Apapun alasan masing-masing pendapat diatas, sebenarnya pendapat pertama dapat dijadikan patokan hukum. Terhadap argument kelompok kedua, bahwa anak tidak manusiawi membiarkan anak-anak tersebut dibawah pengawasan orang tidak bertanggung jawab, tidak mampu secara hukum dan tidak sah secara hukum, boleh jadi upaya paksa melalui eksekusi akan lebih bermanfaat dari pada membiarkan dalam kemudaratan (Dza’ru al-mafasid muqaddamu ‘ala jalbi al-mashallh).
Prosedur hukum acara eksekusipun, akan melalui tahap teguran (aanmanning), termasuk pemberitahuan atas adanya eksekusi.

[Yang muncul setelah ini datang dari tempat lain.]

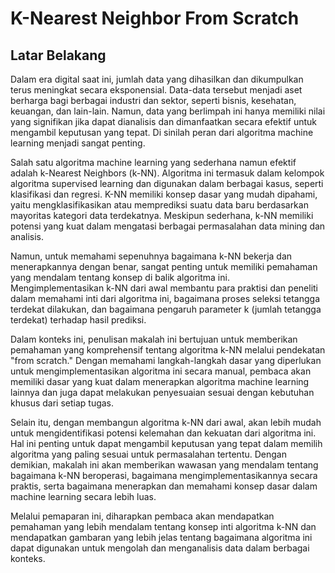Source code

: # K-Nearest Neighbor From Scratch

## Latar Belakang
Dalam era digital saat ini, jumlah data yang dihasilkan dan dikumpulkan terus meningkat secara eksponensial. Data-data tersebut menjadi aset berharga bagi berbagai industri dan sektor, seperti bisnis, kesehatan, keuangan, dan lain-lain. Namun, data yang berlimpah ini hanya memiliki nilai yang signifikan jika dapat dianalisis dan dimanfaatkan secara efektif untuk mengambil keputusan yang tepat. Di sinilah peran dari algoritma machine learning menjadi sangat penting.

Salah satu algoritma machine learning yang sederhana namun efektif adalah k-Nearest Neighbors (k-NN). Algoritma ini termasuk dalam kelompok algoritma supervised learning dan digunakan dalam berbagai kasus, seperti klasifikasi dan regresi. K-NN memiliki konsep dasar yang mudah dipahami, yaitu mengklasifikasikan atau memprediksi suatu data baru berdasarkan mayoritas kategori data terdekatnya. Meskipun sederhana, k-NN memiliki potensi yang kuat dalam mengatasi berbagai permasalahan data mining dan analisis.

Namun, untuk memahami sepenuhnya bagaimana k-NN bekerja dan menerapkannya dengan benar, sangat penting untuk memiliki pemahaman yang mendalam tentang konsep di balik algoritma ini. Mengimplementasikan k-NN dari awal membantu para praktisi dan peneliti dalam memahami inti dari algoritma ini, bagaimana proses seleksi tetangga terdekat dilakukan, dan bagaimana pengaruh parameter k (jumlah tetangga terdekat) terhadap hasil prediksi.

Dalam konteks ini, penulisan makalah ini bertujuan untuk memberikan pemahaman yang komprehensif tentang algoritma k-NN melalui pendekatan "from scratch." Dengan memahami langkah-langkah dasar yang diperlukan untuk mengimplementasikan algoritma ini secara manual, pembaca akan memiliki dasar yang kuat dalam menerapkan algoritma machine learning lainnya dan juga dapat melakukan penyesuaian sesuai dengan kebutuhan khusus dari setiap tugas.

Selain itu, dengan membangun algoritma k-NN dari awal, akan lebih mudah untuk mengidentifikasi potensi kelemahan dan kekuatan dari algoritma ini. Hal ini penting untuk dapat mengambil keputusan yang tepat dalam memilih algoritma yang paling sesuai untuk permasalahan tertentu. Dengan demikian, makalah ini akan memberikan wawasan yang mendalam tentang bagaimana k-NN beroperasi, bagaimana mengimplementasikannya secara praktis, serta bagaimana menerapkan dan memahami konsep dasar dalam machine learning secara lebih luas.

Melalui pemaparan ini, diharapkan pembaca akan mendapatkan pemahaman yang lebih mendalam tentang konsep inti algoritma k-NN dan mendapatkan gambaran yang lebih jelas tentang bagaimana algoritma ini dapat digunakan untuk mengolah dan menganalisis data dalam berbagai konteks.
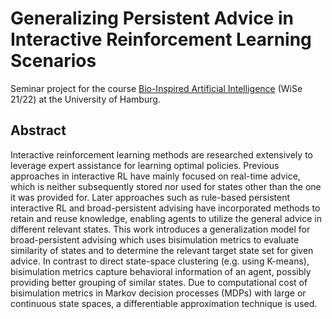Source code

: # Generalizing Persistent Advice in Interactive Reinforcement Learning Scenarios

Seminar project for the course [Bio-Inspired Artificial Intelligence](https://www.inf.uni-hamburg.de/en/inst/ab/wtm/teaching/teaching-2021-wise-bioinspired-ai-seminar.html) (WiSe 21/22) at the University of Hamburg.

## Abstract

Interactive reinforcement learning methods are researched extensively to leverage expert assistance for learning optimal policies. Previous approaches in interactive RL have mainly focused on real-time advice, which is neither subsequently stored nor used for states other than the one it was provided for. Later approaches such as rule-based persistent interactive RL and broad-persistent advising have incorporated methods to retain and reuse knowledge, enabling agents to utilize the general advice in different relevant states. This work introduces a generalization model for broad-persistent advising which uses bisimulation metrics to evaluate similarity of states and to determine the relevant target state set for given advice. In contrast to direct state-space clustering (e.g. using K-means), bisimulation metrics capture behavioral information of an agent, possibly providing better grouping of similar states. Due to computational cost of bisimulation metrics in Markov decision processes (MDPs) with large or continuous state spaces, a differentiable approximation technique is used.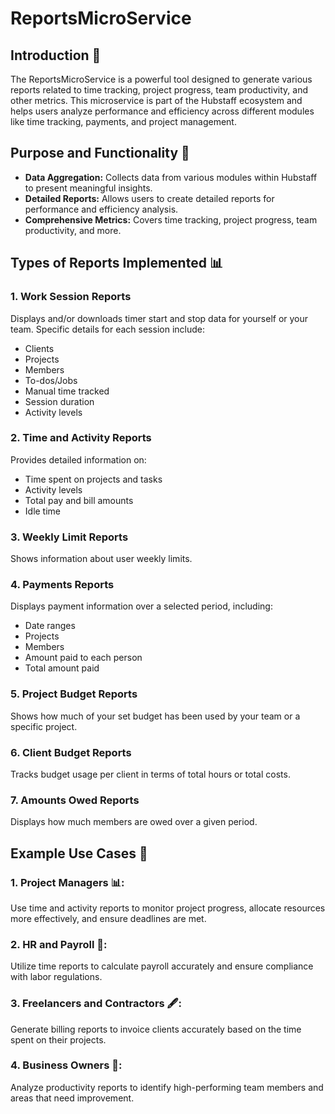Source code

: # ReportsMicroService

## Introduction 💬

The ReportsMicroService is a powerful tool designed to generate various reports related to time tracking, project progress, team productivity, and other metrics. This microservice is part of the Hubstaff ecosystem and helps users analyze performance and efficiency across different modules like time tracking, payments, and project management.

## Purpose and Functionality 🎯

- **Data Aggregation:** Collects data from various modules within Hubstaff to present meaningful insights.
- **Detailed Reports:** Allows users to create detailed reports for performance and efficiency analysis.
- **Comprehensive Metrics:** Covers time tracking, project progress, team productivity, and more.

## Types of Reports Implemented 📊

### 1. Work Session Reports
Displays and/or downloads timer start and stop data for yourself or your team. Specific details for each session include:
- Clients
- Projects
- Members
- To-dos/Jobs
- Manual time tracked
- Session duration
- Activity levels

### 2. Time and Activity Reports
Provides detailed information on:
- Time spent on projects and tasks
- Activity levels
- Total pay and bill amounts
- Idle time

### 3. Weekly Limit Reports
Shows information about user weekly limits.

### 4. Payments Reports
Displays payment information over a selected period, including:
- Date ranges
- Projects
- Members
- Amount paid to each person
- Total amount paid

### 5. Project Budget Reports
Shows how much of your set budget has been used by your team or a specific project.

### 6. Client Budget Reports
Tracks budget usage per client in terms of total hours or total costs.

### 7. Amounts Owed Reports
Displays how much members are owed over a given period.

## Example Use Cases 🌟
### 1. Project Managers 📊:
Use time and activity reports to monitor project progress, allocate resources more effectively, and ensure deadlines are met.
### 2. HR and Payroll 💸:
Utilize time reports to calculate payroll accurately and ensure compliance with labor regulations.
### 3. Freelancers and Contractors 🖋️:
Generate billing reports to invoice clients accurately based on the time spent on their projects.
### 4. Business Owners 🎯:
Analyze productivity reports to identify high-performing team members and areas that need improvement.


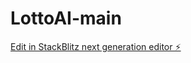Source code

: # LottoAI-main

[Edit in StackBlitz next generation editor ⚡️](https://stackblitz.com/~/github.com/PeterPavlatos/LottoAI-main)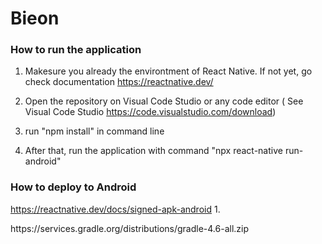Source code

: # Bieon


### How to run the application

1. Makesure you already the environtment of React Native. If not yet, go check documentation https://reactnative.dev/

2. Open the repository on Visual Code Studio or any code editor ( See Visual Code Studio https://code.visualstudio.com/download)

3. run "npm install" in command line

4. After that, run the application with command "npx react-native run-android"


### How to deploy to Android
https://reactnative.dev/docs/signed-apk-android
1. 




https\://services.gradle.org/distributions/gradle-4.6-all.zip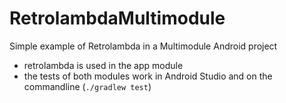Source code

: # RetrolambdaMultimodule
Simple example of Retrolambda in a Multimodule Android project

- retrolambda is used in the app module
- the tests of both modules work in Android Studio and on the commandline (`./gradlew test`)
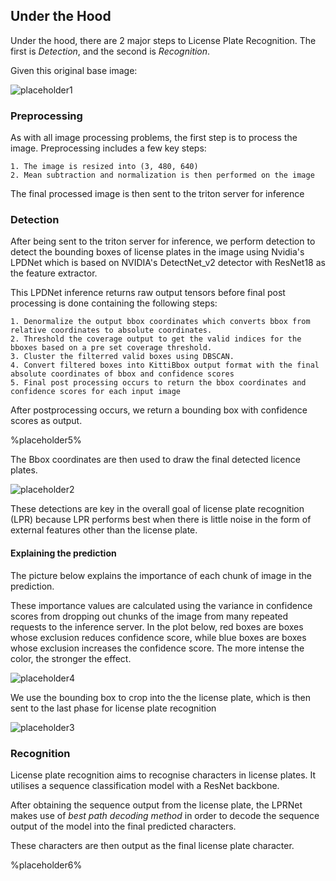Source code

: ## Under the Hood

Under the hood, there are 2 major steps to License Plate Recognition. The first is _Detection_, and the second is _Recognition_.

Given this original base image:

![placeholder1](%placeholder1%)

### Preprocessing

As with all image processing problems, the first step is to process the image.
Preprocessing includes a few key steps:

    1. The image is resized into (3, 480, 640)
    2. Mean subtraction and normalization is then performed on the image

The final processed image is then sent to the triton server for inference

### Detection

After being sent to the triton server for inference, we perform detection to detect the bounding boxes of license plates in the image using Nvidia's LPDNet which is based on NVIDIA's DetectNet_v2 detector with ResNet18 as the feature extractor.

This LPDNet inference returns raw output tensors before final post processing is done containing the following steps:

    1. Denormalize the output bbox coordinates which converts bbox from relative coordinates to absolute coordinates.
    2. Threshold the coverage output to get the valid indices for the bboxes based on a pre set coverage threshold.
    3. Cluster the filterred valid boxes using DBSCAN.
    4. Convert filtered boxes into KittiBbox output format with the final absolute coordinates of bbox and confidence scores
    5. Final post processing occurs to return the bbox coordinates and confidence scores for each input image

After postprocessing occurs, we return a bounding box with confidence scores as output.

%placeholder5%

The Bbox coordinates are then used to draw the final detected licence plates.

![placeholder2](%placeholder2%)

These detections are key in the overall goal of license plate recognition (LPR) because LPR performs best when there is little noise in the form of external features other than the license plate.

#### Explaining the prediction

The picture below explains the importance of each chunk of image in the prediction.

These importance values are calculated using the variance in confidence scores from dropping out chunks of the image from many repeated requests to the inference server. In the plot below, red boxes are boxes whose exclusion reduces confidence score, while blue boxes are boxes whose exclusion increases the confidence score. The more intense the color, the stronger the effect.

![placeholder4](%placeholder4%)

We use the bounding box to crop into the the license plate, which is then sent to the last phase for license plate recognition

![placeholder3](%placeholder3%)

### Recognition

License plate recognition aims to recognise characters in license plates. It utilises a sequence classification model with a ResNet backbone.

After obtaining the sequence output from the license plate, the LPRNet makes use of _best path decoding method_ in order to decode the sequence output of the model into the final predicted characters.

These characters are then output as the final license plate character.

%placeholder6%
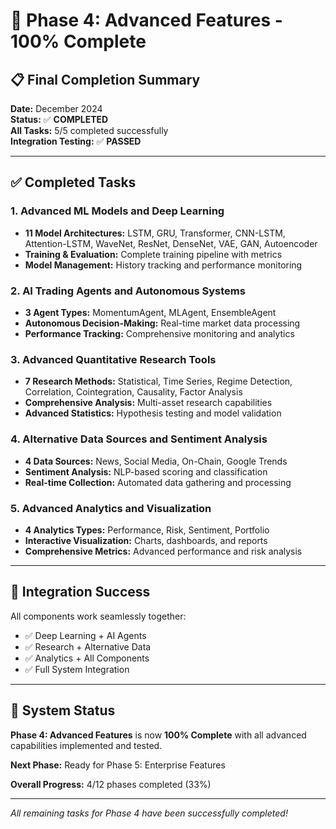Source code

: # 🎉 Phase 4: Advanced Features - 100% Complete

## 📋 Final Completion Summary

**Date:** December 2024  
**Status:** ✅ **COMPLETED**  
**All Tasks:** 5/5 completed successfully  
**Integration Testing:** ✅ **PASSED**

---

## ✅ Completed Tasks

### 1. Advanced ML Models and Deep Learning
- **11 Model Architectures:** LSTM, GRU, Transformer, CNN-LSTM, Attention-LSTM, WaveNet, ResNet, DenseNet, VAE, GAN, Autoencoder
- **Training & Evaluation:** Complete training pipeline with metrics
- **Model Management:** History tracking and performance monitoring

### 2. AI Trading Agents and Autonomous Systems
- **3 Agent Types:** MomentumAgent, MLAgent, EnsembleAgent
- **Autonomous Decision-Making:** Real-time market data processing
- **Performance Tracking:** Comprehensive monitoring and analytics

### 3. Advanced Quantitative Research Tools
- **7 Research Methods:** Statistical, Time Series, Regime Detection, Correlation, Cointegration, Causality, Factor Analysis
- **Comprehensive Analysis:** Multi-asset research capabilities
- **Advanced Statistics:** Hypothesis testing and model validation

### 4. Alternative Data Sources and Sentiment Analysis
- **4 Data Sources:** News, Social Media, On-Chain, Google Trends
- **Sentiment Analysis:** NLP-based scoring and classification
- **Real-time Collection:** Automated data gathering and processing

### 5. Advanced Analytics and Visualization
- **4 Analytics Types:** Performance, Risk, Sentiment, Portfolio
- **Interactive Visualization:** Charts, dashboards, and reports
- **Comprehensive Metrics:** Advanced performance and risk analysis

---

## 🔗 Integration Success

All components work seamlessly together:
- ✅ Deep Learning + AI Agents
- ✅ Research + Alternative Data
- ✅ Analytics + All Components
- ✅ Full System Integration

---

## 🚀 System Status

**Phase 4: Advanced Features** is now **100% Complete** with all advanced capabilities implemented and tested.

**Next Phase:** Ready for Phase 5: Enterprise Features

**Overall Progress:** 4/12 phases completed (33%)

---

*All remaining tasks for Phase 4 have been successfully completed!*
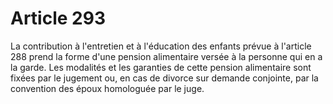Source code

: # Article 293

La contribution à l'entretien et à l'éducation des enfants prévue à l'article 288 prend la forme d'une pension alimentaire versée à la personne qui en a la garde.   Les modalités et les garanties de cette pension alimentaire sont fixées par le jugement ou, en cas de divorce sur demande conjointe, par la convention des époux homologuée par le juge.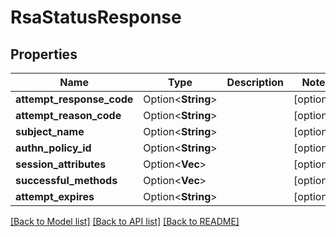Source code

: # RsaStatusResponse

## Properties

Name | Type | Description | Notes
------------ | ------------- | ------------- | -------------
**attempt_response_code** | Option<**String**> |  | [optional]
**attempt_reason_code** | Option<**String**> |  | [optional]
**subject_name** | Option<**String**> |  | [optional]
**authn_policy_id** | Option<**String**> |  | [optional]
**session_attributes** | Option<**Vec<String>**> |  | [optional]
**successful_methods** | Option<**Vec<String>**> |  | [optional]
**attempt_expires** | Option<**String**> |  | [optional]

[[Back to Model list]](../README.md#documentation-for-models) [[Back to API list]](../README.md#documentation-for-api-endpoints) [[Back to README]](../README.md)


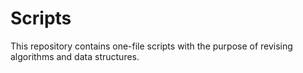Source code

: # Scripts
This repository contains one-file scripts with the purpose of revising algorithms and data structures.
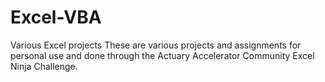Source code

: # Excel-VBA
Various Excel projects 
These are various projects and assignments for personal use and done through the Actuary Accelerator Community Excel Ninja Challenge.
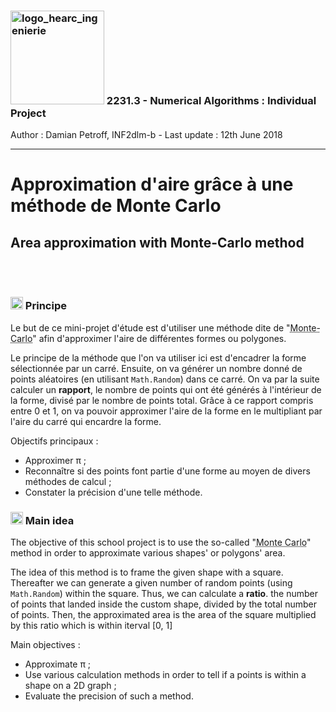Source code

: <div class="page-header">
  <h3><img src="external/resources/img/logo_hearc_ingenierie.png" alt="logo_hearc_ingenierie" width="150"> 2231.3 - Numerical Algorithms : Individual Project</h3>
  <p class="lead">Author : Damian Petroff, INF2dlm-b - Last update : 12th June 2018</p>
  <hr>
  <div>
  <h1 class="center">Approximation d'aire grâce à une méthode de Monte Carlo</h1>
  <h2 class="center">Area approximation with Monte-Carlo method</h2>
  </div><br><br>
</div>
<div class="row">
  <div class="col-md-12 col-sm-12">
    <h3><img src="external/resources/img/flag_fr.png" alt="flag_fr" width="20"/> Principe</h3> <!--icon source : https://www.flaticon.com/-->
    <p>
      Le but de ce mini-projet d'étude est d'utiliser une méthode dite de "<abbr title="Le terme méthode de Monte-Carlo, ou méthode Monte-Carlo, désigne une famille de méthodes algorithmiques visant à calculer une valeur numérique approchée en utilisant des procédés aléatoires, c'est-à-dire des techniques probabilistes. Le nom de ces méthodes, qui fait allusion aux jeux de hasard pratiqués à Monte-Carlo, a été inventé en 1947 par Nicholas Metropolis, et publié pour la première fois en 1949 dans un article coécrit avec Stanislaw Ulam.
Source : https://fr.wikipedia.org/wiki/Méthode_de_Monte-Carlo">Monte-Carlo</abbr>" afin d'approximer l'aire de différentes formes ou polygones.<br></p>
    <p>Le principe de la méthode que l'on va utiliser ici est d'encadrer la forme sélectionnée par un carré. Ensuite, on va générer un nombre donné de points aléatoires (en utilisant <code>Math.Random</code>) dans ce carré. On va par la suite calculer un <b>rapport</b>, le nombre de points qui ont été générés à l'intérieur de la forme, divisé par le nombre de points total. Grâce à ce rapport compris entre 0 et 1, on va pouvoir approximer l'aire de la forme en le multipliant par l'aire du carré qui encardre la forme.
    </p>
    <p>Objectifs principaux :
      <ul>
        <li>Approximer π ;</li>
        <li>Reconnaître si des points font partie d'une forme au moyen de divers méthodes de calcul ;</li>
        <li>Constater la précision d'une telle méthode.</li>
      </ul>
    </p>
    <h3><img src="external/resources/img/flag_en.png" alt="flag_en" width="20"/> Main idea</h3> <!--icon source : https://www.flaticon.com/-->
    <p>The objective of this school project is to use the so-called "<abbr title="Monte Carlo methods (or Monte Carlo experiments) are a broad class of computational algorithms that rely on repeated random sampling to obtain numerical results. Their essential idea is using randomness to solve problems that might be deterministic in principle. They are often used in physical and mathematical problems and are most useful when it is difficult or impossible to use other approaches. Monte Carlo methods are mainly used in three problem classes: optimization, numerical integration, and generating draws from a probability distribution.
Source : https://en.wikipedia.org/wiki/Monte_Carlo_method">Monte Carlo</abbr>" method in order to approximate various shapes' or polygons' area.<br></p>
    <p>The idea of this method is to frame the given shape with a square. Thereafter we can generate a given number of random points (using <code>Math.Random</code>) within the square. Thus, we can calculate a <b>ratio</b>. the number of points that landed inside the custom shape, divided by the total number of points. Then, the approximated area is the area of the square multiplied by this ratio which is within iterval [0, 1]
    </p>
    <p>Main objectives :
      <ul>
        <li>Approximate π ;</li>
        <li>Use various calculation methods in order to tell if a points is within a shape on a 2D graph ;</li>
        <li>Evaluate the precision of such a method.</li>
      </ul>

  </div>
</div>
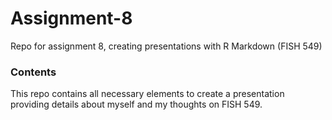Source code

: # Assignment-8
Repo for assignment 8, creating presentations with R Markdown (FISH 549)

### Contents
This repo contains all necessary elements to create a presentation providing details about myself and my thoughts on FISH 549.
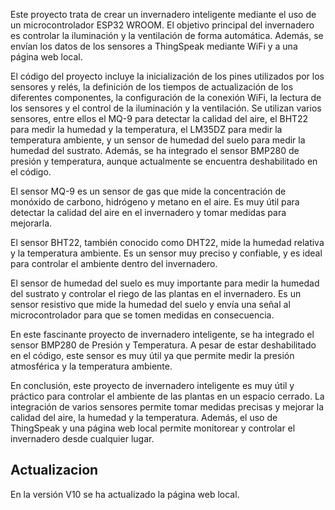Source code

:
Este proyecto trata de crear un invernadero inteligente mediante el uso de un microcontrolador ESP32 WROOM. El objetivo principal del invernadero es controlar la iluminación y la ventilación de forma automática. Además, se envían los datos de los sensores a ThingSpeak mediante WiFi y a una página web local.

El código del proyecto incluye la inicialización de los pines utilizados por los sensores y relés, la definición de los tiempos de actualización de los diferentes componentes, la configuración de la conexión WiFi, la lectura de los sensores y el control de la iluminación y la ventilación. Se utilizan varios sensores, entre ellos el MQ-9 para detectar la calidad del aire, el BHT22 para medir la humedad y la temperatura, el LM35DZ para medir la temperatura ambiente, y un sensor de humedad del suelo para medir la humedad del sustrato. Además, se ha integrado el sensor BMP280 de presión y temperatura, aunque actualmente se encuentra deshabilitado en el código.

El sensor MQ-9 es un sensor de gas que mide la concentración de monóxido de carbono, hidrógeno y metano en el aire. Es muy útil para detectar la calidad del aire en el invernadero y tomar medidas para mejorarla.

El sensor BHT22, también conocido como DHT22, mide la humedad relativa y la temperatura ambiente. Es un sensor muy preciso y confiable, y es ideal para controlar el ambiente dentro del invernadero.

El sensor de humedad del suelo es muy importante para medir la humedad del sustrato y controlar el riego de las plantas en el invernadero. Es un sensor resistivo que mide la humedad del suelo y envía una señal al microcontrolador para que se tomen medidas en consecuencia.

En este fascinante proyecto de invernadero inteligente, se ha integrado el sensor BMP280 de Presión y Temperatura. A pesar de estar deshabilitado en el código, este sensor es muy útil ya que permite medir la presión atmosférica y la temperatura ambiente.

En conclusión, este proyecto de invernadero inteligente es muy útil y práctico para controlar el ambiente de las plantas en un espacio cerrado. La integración de varios sensores permite tomar medidas precisas y mejorar la calidad del aire, la humedad y la temperatura. Además, el uso de ThingSpeak y una página web local permite monitorear y controlar el invernadero desde cualquier lugar.



## Actualizacion

En la versión V10 se ha actualizado la página web local.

Langkah ini sudah cukup adil dan bijaksana dalam memberikan kesempatan kepada pihak-pihak yang tidak melaksanakan putusan secara sukarela. Upaya ini merupakan langkah psikologis yuridis, dengan memberikan dan kesempatan agar para pihak menyadari hak dan kewajibannya.
Hukum tidak mengenal siapa, waktu dan tempat. Pelaksanaan dan penerapan hukum secara teknislah yang menentukan hukum itu dapat diterapkan atau tidak. Prosedur teknis, dalam istilah kaidah hukum islam adalah dhony al-Tanfidziyah, artinya hukum dapat dilaksanakan disesuaikan dengan keadaan, bukan mengubah hukum dasar atau hukum asal. Oleh karena itu perdebatan boleh tidaknya eksekusi atas anak, perlu diakhiri dengan catatan bahwa eksekusi tetap ada dan berkekuatan hukum, tetapi dalam pelaksanaannya disesuaikan secara kondisi sosiologis teknis prosedural.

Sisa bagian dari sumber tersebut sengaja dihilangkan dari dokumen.